The sensory epithelia of the inner ear are very specifically differentiated and enable the Olm to receive sound waves in the water, as well as vibrations from the ground. The complex functional-morphological orientation of the sensory cells enables the animal to register the sound sources (Bulog 1989). Little is known about the hearing of Proteus, but occasionally observed reactions to sounds have indicated the possibility of a hearing capability under water (Prof. Bulog, personal observation). As this animal stays neotenic throughout its long life span, it is only occasionally exposed to normal adult hearing in air which is probably also possible for Proteus as in most salamanders. Hence, it would be of adaptive value in caves, with no vision available, to profit from underwater hearing by recognizing of particular sounds and eventual localization of prey or other sound sources, i.e., acoustical orientation in general. The ethological experiments indicate that the best hearing sensitivity of Proteus is from 10 Hz up to 15,000 Hz. The lateral line supplements inner ear sensitivity by registering low-frequency nearby water displacements (Bulog and Schlegel 2000; Schlegel et. al. 2006).
A new type of sensory organ has been analyzed by light and electron microscopy on the head of Proteus and described as ampullary organs (Istenic and Bulog 1984). Like some other lower vertebrates, the Olm has the ability to register weak electric fields (Schegel and Bulog 1997). Ampullary electroreceptors are responsible for this ability in Urodelans as well as Gymnophiona. Proteus senses electrical current fields and their polarity. It reacts to current density of 100 nA/cm2 and the lowest threshold of its ampullary organs is 3 mV/cm at best frequencies of 30 Hz. Prey capture is obviously performed by a combination of mechano-, chemo-, and, eventually, electro-perception (Schlegel et al. 2006).

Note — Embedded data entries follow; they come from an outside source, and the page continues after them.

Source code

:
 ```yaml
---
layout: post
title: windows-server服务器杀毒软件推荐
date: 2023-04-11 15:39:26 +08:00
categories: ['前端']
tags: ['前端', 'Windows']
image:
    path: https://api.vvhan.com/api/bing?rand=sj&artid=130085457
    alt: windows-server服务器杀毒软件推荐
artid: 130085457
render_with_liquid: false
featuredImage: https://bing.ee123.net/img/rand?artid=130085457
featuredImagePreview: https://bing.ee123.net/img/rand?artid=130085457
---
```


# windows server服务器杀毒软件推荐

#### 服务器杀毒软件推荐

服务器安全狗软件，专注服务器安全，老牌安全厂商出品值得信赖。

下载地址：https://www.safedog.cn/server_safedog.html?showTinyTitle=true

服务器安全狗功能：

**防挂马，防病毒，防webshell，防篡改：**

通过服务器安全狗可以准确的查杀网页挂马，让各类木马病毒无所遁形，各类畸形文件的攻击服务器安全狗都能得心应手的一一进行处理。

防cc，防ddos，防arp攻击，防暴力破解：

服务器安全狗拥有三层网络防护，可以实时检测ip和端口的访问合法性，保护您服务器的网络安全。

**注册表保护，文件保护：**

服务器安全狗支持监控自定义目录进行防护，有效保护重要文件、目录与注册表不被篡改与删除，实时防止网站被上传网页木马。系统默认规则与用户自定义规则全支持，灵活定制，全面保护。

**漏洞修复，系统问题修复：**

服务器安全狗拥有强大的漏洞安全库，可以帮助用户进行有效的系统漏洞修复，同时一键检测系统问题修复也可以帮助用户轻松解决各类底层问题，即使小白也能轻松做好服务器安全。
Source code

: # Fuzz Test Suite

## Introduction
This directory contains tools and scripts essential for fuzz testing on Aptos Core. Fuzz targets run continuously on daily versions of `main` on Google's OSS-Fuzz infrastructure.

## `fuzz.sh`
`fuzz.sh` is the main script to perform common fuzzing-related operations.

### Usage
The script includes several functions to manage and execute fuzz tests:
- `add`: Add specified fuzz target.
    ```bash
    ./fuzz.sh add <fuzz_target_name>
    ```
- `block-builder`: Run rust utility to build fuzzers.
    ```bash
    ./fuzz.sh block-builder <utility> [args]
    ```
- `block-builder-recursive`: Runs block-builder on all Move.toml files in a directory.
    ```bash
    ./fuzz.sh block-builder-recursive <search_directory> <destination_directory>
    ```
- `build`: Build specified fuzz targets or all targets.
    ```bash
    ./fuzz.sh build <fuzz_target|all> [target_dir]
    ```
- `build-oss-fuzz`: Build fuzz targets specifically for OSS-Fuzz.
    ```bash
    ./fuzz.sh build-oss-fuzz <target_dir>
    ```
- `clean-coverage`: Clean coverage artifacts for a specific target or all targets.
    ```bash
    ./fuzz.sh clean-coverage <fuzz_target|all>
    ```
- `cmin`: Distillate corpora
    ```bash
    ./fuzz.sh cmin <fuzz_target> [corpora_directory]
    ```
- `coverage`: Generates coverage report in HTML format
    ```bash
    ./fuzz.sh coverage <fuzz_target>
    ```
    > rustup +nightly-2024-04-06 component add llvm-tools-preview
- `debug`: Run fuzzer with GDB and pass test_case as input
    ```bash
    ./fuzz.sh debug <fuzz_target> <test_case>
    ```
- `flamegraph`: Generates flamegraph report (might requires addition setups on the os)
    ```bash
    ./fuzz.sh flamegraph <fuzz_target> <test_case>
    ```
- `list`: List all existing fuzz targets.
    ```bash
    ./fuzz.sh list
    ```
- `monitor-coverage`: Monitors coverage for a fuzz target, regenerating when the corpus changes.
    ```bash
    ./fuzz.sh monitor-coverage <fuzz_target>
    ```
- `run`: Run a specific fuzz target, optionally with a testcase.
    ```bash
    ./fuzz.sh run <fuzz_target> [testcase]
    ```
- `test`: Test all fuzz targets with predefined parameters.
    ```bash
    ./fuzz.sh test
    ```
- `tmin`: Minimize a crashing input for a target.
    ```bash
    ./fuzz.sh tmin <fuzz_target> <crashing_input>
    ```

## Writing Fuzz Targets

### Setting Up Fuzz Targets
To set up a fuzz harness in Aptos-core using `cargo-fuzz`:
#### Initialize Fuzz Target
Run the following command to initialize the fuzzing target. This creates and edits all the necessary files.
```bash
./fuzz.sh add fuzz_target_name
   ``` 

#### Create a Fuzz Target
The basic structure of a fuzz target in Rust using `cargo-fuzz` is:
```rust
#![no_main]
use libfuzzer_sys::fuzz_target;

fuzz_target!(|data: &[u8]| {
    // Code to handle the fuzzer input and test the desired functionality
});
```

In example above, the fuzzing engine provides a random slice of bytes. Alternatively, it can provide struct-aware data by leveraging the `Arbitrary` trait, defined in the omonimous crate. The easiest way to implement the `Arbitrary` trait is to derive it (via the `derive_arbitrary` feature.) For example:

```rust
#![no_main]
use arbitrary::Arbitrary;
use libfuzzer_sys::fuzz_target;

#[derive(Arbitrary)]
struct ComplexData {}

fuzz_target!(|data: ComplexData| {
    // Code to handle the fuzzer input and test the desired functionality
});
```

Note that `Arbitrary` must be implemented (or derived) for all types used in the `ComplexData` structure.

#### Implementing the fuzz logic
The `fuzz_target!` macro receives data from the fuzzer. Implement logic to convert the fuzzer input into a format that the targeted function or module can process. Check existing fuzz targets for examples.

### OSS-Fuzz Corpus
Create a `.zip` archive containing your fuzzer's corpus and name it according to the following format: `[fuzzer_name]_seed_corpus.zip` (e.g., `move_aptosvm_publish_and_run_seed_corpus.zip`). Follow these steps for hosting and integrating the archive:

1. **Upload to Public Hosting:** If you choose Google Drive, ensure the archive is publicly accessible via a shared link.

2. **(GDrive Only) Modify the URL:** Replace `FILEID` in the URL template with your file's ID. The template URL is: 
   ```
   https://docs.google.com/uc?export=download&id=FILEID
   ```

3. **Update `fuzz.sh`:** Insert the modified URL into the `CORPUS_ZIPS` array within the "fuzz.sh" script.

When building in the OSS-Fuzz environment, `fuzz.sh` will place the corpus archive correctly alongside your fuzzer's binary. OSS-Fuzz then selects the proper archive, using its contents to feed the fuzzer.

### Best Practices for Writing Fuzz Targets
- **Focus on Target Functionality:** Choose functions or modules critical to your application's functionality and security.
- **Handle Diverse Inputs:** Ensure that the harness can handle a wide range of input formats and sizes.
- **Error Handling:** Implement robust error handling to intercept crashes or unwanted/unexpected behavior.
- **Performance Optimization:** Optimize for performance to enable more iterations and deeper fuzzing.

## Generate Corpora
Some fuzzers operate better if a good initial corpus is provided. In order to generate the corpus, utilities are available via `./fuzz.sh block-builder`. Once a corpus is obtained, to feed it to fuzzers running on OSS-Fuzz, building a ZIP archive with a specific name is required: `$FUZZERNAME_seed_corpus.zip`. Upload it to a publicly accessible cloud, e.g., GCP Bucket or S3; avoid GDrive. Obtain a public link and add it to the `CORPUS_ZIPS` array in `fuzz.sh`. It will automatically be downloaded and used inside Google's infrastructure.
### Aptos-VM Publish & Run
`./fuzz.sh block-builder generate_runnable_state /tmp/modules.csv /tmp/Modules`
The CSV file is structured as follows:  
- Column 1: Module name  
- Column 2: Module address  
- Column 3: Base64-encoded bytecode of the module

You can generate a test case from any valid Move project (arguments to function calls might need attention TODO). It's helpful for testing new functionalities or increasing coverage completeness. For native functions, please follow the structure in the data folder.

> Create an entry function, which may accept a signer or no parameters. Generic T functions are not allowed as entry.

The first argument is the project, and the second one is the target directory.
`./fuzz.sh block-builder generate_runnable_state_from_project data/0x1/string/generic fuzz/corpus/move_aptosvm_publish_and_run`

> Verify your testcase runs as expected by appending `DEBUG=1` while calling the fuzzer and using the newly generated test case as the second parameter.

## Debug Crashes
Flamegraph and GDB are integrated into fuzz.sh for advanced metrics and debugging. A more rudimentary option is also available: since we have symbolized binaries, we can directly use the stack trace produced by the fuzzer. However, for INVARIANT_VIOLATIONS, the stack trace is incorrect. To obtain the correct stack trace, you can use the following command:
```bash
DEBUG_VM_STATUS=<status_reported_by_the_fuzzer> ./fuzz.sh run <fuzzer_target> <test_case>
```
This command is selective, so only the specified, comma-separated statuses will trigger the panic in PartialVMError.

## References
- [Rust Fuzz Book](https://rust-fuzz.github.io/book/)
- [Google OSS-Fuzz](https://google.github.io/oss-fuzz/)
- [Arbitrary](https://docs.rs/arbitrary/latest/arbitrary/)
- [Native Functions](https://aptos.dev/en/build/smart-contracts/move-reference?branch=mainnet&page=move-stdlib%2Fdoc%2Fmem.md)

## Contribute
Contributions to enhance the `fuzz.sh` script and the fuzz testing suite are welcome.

Some behavioral experiments suggest that the Olm may use the earth's magnetic field to orient itself. Recently it was shown that Proteus aligns itself to natural and artificially modified magnetic fields. A round arena of 30 cm diameter was placed in the center of Helmholtz coils. This is a system of coils through which (by altering DC) a fairly homogeneous magnetic field around the arena can be created and controlled. The animal's movements were observed by an infrared video camera (Schlegel 1996).